Capmatinib is the first therapy approved by the FDA for adult patients with metastatic NSCLC whose tumors have an alteration that leads to METex14. FoundationOne Liquid CDx was approved by the FDA in August 2020 to report genomic alteration results for patients with any solid tumor. FoundationOne CDx tissue test was approved as a companion diagnostic for capmatinib in May 2020.
Using a simple blood sample, the liquid test analyzes over 300 cancer-related genes for genomic alterations. It is now approved as a companion diagnostic for nine targeted therapies across four cancer types. Additionally, as a laboratory professional service which has not been reviewed or approved by the FDA, the FoundationOne Liquid CDx report delivers information about the genomic signatures microsatellite instability (MSI) and blood tumor mutational burden, as well as single-gene alterations, including NTRK fusions, to help inform the use of other therapies, including immunotherapies. Also, as a laboratory professional service, the report provides relevant clinical trial information and includes interpretive content developed in accordance with professional guidelines in oncology for patients with any solid tumor.

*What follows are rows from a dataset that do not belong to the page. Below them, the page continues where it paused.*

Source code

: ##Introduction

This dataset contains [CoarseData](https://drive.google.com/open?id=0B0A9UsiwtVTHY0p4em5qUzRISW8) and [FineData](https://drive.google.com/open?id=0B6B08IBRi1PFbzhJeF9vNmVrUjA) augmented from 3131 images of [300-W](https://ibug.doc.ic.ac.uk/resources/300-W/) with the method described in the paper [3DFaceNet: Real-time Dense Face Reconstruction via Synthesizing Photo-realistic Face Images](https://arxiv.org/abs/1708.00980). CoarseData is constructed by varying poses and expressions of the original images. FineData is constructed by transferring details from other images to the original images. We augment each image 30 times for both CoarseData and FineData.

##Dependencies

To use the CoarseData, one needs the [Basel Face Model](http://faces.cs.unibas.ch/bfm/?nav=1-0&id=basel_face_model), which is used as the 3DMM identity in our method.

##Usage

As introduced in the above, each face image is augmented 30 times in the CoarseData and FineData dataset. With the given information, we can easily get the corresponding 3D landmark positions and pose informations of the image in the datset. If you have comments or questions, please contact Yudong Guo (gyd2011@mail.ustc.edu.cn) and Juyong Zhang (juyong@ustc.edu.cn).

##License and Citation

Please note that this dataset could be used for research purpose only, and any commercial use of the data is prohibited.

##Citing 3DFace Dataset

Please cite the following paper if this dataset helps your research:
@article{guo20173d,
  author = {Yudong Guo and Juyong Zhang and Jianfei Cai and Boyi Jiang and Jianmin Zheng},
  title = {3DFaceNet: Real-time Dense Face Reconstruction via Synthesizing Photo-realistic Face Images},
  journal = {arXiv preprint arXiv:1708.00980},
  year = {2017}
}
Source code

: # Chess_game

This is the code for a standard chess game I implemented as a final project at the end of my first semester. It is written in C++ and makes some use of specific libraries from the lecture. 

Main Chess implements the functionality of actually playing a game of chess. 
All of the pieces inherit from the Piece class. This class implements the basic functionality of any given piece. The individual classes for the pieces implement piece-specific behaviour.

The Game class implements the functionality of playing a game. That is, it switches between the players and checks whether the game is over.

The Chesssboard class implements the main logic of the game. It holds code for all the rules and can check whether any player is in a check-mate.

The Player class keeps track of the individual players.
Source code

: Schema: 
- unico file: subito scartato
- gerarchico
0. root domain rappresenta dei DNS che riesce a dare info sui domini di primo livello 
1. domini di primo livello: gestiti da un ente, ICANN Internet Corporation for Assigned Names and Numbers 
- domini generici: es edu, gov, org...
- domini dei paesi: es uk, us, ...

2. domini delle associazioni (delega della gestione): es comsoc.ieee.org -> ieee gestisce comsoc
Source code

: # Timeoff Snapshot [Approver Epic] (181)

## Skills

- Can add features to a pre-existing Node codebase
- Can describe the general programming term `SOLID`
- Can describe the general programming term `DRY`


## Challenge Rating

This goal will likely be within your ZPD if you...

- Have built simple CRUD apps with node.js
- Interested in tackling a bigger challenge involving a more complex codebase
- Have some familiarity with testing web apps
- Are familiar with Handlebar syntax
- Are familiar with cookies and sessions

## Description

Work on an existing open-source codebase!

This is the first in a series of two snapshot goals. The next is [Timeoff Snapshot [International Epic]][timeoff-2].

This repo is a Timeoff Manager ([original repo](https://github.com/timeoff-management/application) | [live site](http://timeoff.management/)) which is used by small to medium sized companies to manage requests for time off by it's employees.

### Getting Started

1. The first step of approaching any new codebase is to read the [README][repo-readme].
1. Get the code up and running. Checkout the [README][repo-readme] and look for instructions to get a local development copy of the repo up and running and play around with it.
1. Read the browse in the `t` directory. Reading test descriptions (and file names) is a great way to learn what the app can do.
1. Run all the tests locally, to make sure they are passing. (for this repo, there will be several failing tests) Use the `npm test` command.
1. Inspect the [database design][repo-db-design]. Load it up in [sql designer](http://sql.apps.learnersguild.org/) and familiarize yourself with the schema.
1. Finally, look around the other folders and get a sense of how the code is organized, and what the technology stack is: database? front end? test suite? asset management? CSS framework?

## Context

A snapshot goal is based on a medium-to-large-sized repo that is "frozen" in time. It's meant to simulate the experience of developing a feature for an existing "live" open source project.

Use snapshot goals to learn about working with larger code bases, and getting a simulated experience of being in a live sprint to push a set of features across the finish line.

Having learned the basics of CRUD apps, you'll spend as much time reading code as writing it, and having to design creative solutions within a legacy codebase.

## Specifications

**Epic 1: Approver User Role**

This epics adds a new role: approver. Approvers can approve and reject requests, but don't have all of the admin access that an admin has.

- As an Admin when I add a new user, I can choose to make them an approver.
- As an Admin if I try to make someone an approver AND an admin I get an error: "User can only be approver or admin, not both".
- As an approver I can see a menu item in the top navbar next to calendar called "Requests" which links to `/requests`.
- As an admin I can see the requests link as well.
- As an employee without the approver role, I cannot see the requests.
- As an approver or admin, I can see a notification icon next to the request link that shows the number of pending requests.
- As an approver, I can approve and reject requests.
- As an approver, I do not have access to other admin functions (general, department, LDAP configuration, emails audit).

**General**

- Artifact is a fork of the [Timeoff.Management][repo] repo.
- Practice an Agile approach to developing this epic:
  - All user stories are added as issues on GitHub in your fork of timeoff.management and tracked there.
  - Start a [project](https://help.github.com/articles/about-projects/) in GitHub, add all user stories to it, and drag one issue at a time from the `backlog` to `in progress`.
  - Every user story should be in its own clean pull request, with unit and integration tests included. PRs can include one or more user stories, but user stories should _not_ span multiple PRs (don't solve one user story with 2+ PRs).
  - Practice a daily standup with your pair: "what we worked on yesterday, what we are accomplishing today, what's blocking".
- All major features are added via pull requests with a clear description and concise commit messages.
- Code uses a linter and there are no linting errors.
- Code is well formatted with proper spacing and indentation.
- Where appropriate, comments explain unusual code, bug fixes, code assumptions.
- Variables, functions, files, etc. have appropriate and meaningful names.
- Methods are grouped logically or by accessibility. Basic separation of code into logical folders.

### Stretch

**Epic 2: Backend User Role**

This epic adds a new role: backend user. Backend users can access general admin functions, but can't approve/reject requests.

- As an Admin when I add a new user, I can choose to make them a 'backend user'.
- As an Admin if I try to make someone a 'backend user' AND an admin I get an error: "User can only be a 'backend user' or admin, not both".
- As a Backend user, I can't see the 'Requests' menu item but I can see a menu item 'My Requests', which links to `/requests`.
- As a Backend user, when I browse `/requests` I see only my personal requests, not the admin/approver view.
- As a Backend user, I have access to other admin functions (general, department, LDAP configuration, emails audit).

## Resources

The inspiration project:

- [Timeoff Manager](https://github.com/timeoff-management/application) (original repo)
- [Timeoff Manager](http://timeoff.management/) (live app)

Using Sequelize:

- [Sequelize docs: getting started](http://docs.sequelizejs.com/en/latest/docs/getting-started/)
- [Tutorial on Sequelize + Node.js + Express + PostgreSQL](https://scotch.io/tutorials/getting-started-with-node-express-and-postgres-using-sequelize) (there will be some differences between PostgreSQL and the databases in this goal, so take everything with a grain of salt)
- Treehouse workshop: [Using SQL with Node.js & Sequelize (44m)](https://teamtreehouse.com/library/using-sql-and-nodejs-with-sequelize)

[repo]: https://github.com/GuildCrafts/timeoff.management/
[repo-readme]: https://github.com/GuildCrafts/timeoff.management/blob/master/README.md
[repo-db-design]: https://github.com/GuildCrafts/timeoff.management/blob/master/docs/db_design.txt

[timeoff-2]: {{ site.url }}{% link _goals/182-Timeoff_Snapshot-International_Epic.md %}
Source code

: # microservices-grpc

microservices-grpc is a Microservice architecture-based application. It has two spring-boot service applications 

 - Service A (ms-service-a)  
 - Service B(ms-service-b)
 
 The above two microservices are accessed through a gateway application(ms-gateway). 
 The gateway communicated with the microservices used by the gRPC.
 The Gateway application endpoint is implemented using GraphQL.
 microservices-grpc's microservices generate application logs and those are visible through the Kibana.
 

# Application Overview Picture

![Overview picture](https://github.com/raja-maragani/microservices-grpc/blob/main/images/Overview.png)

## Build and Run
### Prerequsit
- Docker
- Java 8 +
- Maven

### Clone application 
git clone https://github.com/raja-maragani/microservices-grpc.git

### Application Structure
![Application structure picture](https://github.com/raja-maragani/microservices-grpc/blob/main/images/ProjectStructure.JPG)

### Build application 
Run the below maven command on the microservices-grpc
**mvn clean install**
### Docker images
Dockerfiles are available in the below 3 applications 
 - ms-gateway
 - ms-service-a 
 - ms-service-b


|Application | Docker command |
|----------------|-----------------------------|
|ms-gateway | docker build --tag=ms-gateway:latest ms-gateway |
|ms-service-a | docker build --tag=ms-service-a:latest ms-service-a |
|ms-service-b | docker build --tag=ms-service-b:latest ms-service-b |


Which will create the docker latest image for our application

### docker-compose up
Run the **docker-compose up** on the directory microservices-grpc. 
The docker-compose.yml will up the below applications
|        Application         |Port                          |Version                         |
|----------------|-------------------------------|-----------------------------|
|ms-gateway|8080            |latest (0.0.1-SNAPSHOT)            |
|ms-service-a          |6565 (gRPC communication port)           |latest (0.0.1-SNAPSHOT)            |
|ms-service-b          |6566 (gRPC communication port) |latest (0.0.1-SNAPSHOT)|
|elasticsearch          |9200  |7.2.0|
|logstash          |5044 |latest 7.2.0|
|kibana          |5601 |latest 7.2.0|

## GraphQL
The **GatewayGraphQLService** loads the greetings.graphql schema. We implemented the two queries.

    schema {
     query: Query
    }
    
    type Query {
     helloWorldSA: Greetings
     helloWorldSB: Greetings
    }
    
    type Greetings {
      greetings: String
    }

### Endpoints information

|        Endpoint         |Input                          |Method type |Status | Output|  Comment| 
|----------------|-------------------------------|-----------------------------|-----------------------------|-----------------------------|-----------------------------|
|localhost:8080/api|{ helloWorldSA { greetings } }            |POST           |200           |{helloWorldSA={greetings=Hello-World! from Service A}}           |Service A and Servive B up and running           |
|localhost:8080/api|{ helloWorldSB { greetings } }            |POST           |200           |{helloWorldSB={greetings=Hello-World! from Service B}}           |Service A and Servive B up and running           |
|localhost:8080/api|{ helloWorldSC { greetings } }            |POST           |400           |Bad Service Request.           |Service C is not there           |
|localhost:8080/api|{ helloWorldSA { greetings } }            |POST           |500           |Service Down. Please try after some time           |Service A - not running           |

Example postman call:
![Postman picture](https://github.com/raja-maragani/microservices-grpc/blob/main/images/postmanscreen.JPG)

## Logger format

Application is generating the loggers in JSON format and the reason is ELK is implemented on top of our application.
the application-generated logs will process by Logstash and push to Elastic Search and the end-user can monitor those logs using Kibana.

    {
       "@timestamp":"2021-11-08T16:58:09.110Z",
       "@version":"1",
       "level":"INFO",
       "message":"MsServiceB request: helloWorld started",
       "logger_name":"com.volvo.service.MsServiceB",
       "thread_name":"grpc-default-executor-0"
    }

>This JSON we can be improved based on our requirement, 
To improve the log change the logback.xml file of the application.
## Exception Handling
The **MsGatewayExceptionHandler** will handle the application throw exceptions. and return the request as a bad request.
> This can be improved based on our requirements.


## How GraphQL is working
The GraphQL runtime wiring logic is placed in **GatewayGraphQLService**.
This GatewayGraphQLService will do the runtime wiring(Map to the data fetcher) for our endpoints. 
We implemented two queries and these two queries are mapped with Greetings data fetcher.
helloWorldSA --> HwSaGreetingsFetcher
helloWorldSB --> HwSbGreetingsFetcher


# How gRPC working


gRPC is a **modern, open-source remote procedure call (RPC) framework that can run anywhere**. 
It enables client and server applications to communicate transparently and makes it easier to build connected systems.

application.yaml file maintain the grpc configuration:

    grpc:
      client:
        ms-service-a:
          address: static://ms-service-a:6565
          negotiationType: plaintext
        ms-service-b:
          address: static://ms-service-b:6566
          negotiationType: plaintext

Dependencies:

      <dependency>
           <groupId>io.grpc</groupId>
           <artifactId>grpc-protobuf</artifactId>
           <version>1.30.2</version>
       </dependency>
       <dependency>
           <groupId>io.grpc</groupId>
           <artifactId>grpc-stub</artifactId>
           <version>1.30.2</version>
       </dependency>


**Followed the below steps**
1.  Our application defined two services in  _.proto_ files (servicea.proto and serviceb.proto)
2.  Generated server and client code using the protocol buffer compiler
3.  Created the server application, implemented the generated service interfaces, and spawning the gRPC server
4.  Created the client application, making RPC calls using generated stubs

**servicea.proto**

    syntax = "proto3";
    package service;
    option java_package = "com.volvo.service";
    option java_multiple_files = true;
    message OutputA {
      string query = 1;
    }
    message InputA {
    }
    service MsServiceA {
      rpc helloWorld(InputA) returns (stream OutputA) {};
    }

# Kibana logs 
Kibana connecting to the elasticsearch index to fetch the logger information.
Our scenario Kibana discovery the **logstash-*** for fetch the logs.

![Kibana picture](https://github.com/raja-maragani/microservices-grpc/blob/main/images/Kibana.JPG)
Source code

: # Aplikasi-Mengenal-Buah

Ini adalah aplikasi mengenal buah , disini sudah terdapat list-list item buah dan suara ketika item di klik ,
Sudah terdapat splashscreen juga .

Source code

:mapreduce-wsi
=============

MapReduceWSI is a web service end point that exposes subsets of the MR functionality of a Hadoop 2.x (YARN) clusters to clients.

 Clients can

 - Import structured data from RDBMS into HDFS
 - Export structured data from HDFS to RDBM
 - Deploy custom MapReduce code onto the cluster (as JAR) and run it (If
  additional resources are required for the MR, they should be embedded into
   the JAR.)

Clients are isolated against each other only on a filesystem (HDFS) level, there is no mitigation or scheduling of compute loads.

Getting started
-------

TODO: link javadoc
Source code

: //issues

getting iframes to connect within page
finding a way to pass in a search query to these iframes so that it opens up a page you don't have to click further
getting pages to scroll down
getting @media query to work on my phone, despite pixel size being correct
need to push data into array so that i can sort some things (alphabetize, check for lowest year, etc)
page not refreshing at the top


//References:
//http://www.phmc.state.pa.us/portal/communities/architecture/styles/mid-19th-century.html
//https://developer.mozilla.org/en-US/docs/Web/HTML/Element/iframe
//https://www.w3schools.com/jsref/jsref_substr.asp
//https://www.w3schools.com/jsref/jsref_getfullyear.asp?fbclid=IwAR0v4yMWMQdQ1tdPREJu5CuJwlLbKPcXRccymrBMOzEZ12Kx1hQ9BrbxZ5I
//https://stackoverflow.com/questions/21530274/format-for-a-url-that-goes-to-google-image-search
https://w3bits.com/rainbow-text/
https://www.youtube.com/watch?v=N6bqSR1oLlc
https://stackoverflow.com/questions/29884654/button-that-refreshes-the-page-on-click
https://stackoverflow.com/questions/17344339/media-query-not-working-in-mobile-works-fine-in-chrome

FoundationOne Liquid CDx is a qualitative next-generation sequencing based in vitro diagnostic test for prescription use only that uses targeted high-throughput hybridization-based capture technology to analyze 324 genes utilizing circulating cell-free DNA isolated from plasma derived from anti-coagulated peripheral whole blood of advanced cancer patients. The test is FDA-approved to report short variants in over 300 genes and is a companion diagnostic to identify patients who may benefit from treatment with specific therapies in accordance with the approved therapeutic product labeling. Additional genomic findings may be reported and are not prescriptive or conclusive for labeled use of any specific therapeutic product. Use of the test does not guarantee a patient will be matched to a treatment. A negative result does not rule out the presence of an alteration. Patients who are negative for companion diagnostic mutations should be reflexed to tumor tissue testing and genomic alteration status confirmed using an FDA-approved tumor tissue test, if feasible.